_EXERCISE OBJECTIVE:_ Select from the data all lines with the word "upgrade".

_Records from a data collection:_
☆ ☆ ☆
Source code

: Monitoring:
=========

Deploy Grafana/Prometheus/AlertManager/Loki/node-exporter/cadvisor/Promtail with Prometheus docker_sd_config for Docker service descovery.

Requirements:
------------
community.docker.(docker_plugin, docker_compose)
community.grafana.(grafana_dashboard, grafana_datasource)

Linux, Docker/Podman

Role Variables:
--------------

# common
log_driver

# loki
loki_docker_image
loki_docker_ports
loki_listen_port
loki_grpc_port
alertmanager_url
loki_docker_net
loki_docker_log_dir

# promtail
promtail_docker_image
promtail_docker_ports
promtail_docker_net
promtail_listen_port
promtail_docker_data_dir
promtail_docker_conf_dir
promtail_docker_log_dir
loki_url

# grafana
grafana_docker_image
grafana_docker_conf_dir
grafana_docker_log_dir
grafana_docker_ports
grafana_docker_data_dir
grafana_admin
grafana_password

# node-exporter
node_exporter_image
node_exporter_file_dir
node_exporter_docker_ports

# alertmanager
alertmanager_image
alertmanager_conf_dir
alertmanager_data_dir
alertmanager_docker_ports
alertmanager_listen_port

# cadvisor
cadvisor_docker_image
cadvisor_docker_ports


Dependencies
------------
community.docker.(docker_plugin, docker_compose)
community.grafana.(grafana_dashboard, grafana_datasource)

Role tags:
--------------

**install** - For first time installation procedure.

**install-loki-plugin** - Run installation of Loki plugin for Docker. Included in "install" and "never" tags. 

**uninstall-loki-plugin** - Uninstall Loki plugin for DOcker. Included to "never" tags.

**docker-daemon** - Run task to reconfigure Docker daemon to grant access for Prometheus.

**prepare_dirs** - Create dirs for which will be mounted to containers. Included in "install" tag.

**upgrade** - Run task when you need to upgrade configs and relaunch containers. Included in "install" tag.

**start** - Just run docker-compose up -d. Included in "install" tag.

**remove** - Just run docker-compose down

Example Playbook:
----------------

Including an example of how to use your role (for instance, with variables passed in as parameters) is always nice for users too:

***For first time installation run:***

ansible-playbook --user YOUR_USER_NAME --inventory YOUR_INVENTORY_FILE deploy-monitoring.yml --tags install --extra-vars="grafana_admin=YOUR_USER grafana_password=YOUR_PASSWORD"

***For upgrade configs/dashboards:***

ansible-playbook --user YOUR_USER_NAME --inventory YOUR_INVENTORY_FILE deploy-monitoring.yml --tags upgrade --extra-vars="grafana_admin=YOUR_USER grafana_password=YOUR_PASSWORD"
☆ ☆ ☆
_SOLUTION FOR THIS EXERCISE:_
**upgrade** - Run task when you need to upgrade configs and relaunch containers. Included in "install" tag.
***For upgrade configs/dashboards:***
ansible-playbook --user YOUR_USER_NAME --inventory YOUR_INVENTORY_FILE deploy-monitoring.yml --tags upgrade --extra-vars="grafana_admin=YOUR_USER grafana_password=YOUR_PASSWORD"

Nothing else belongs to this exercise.